Feminism

Feminism

                                        picture: Women with raised hands image coutesy: EPW Feminism is the radical notion that women are...

Friday 23 May 2014

Burnt

The little pieces of you
I gather
like shards of glass
which chafes my skin.
Paste them with the glue
of my tears.
Scraped off the walls of my day.

From the billowing sheets of night,
I pull out the strands
with smells of you
which I try to deny;
Weave in some of mine.

The scents of your body on my tongue
Like the wine of your praises
I'd drunk.

I scrimp and scrounge,
Scream out my lungs
But my voice bounces back
and my skin is burnt.

Thursday 15 May 2014

Codes Without Meaning

An ambulance siren screams
through the pre dawn darkness of the night,
slits the throat of silence.
Like blood, from a wound,
its wails gush out, running wild.

Like waves of the sea, astir,
weighed down by an anchor,
the quiet turns around and slumps heavy on my chest, with a thump.

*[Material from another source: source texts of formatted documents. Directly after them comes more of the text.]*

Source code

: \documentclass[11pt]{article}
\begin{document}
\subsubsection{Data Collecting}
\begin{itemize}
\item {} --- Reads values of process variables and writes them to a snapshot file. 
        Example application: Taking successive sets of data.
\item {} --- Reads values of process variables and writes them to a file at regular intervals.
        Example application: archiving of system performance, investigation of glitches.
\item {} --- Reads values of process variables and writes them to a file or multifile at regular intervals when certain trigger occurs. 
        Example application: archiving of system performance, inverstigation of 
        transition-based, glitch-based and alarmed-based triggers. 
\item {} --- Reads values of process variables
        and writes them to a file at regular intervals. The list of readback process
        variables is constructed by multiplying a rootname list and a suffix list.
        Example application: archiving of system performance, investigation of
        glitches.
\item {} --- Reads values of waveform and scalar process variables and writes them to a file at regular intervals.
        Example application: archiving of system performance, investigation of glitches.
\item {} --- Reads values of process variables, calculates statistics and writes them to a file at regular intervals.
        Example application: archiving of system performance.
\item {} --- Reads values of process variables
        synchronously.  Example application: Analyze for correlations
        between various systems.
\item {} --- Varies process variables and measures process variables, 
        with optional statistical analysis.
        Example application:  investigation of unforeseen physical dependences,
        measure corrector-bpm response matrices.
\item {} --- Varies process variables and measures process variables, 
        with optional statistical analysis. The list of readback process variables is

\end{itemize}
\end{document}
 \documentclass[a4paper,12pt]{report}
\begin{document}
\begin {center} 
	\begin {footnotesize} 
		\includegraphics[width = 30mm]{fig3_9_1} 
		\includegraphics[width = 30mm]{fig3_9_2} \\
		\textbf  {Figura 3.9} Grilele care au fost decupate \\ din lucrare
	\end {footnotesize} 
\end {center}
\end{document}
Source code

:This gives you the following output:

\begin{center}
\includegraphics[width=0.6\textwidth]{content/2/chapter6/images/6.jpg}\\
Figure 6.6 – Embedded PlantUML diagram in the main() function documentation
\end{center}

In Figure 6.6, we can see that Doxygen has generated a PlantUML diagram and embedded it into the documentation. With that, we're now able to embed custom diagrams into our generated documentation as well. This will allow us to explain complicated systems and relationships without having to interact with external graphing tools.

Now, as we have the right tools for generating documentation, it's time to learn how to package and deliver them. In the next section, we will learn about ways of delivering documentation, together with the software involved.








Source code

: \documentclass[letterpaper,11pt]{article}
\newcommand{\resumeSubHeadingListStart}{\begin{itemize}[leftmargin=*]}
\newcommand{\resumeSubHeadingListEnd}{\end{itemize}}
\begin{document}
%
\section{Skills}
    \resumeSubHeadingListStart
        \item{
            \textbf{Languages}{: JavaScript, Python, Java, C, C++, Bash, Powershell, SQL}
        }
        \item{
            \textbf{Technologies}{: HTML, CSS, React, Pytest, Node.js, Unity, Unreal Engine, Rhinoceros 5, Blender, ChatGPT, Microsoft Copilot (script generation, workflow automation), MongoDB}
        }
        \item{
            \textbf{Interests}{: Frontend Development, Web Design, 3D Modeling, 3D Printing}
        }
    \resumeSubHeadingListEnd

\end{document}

Rock myself, from side to side,
Limbs flail,
But the silence has entered every tissue,
Frenzied, unrest overtaken mind.

An embedded code in every word, extracted each of its meaning.
What use are words when meaningless,
Garbled messages don't need saying.

Jumbles of letters, as they stay in my head.
Empty words empty spaces,
empty rooms, empty faces.
Devoid of all meaning.

I grasp at straws,
fistfuls of vacuum I grab,
like its a hollow I must fill.
Try to claw my way out,
whatever I may  grasp,
I cannot un-empty the dread.

No Country For Woman

Sure you've got freedom, li'l girl,
to do just as you please:
go, pluck the low hanging fruit,
stay away from higher up the tree

Don't ask for second helpings, my dear,
see, your brother needs 'em more.
for he must go out, work and earn
and you? you'll only stay home.

Remember to do the dishes and cook
and your siblings are in your care too,
forget about reading, writing and books;
now go bring water- stop giggling, will you?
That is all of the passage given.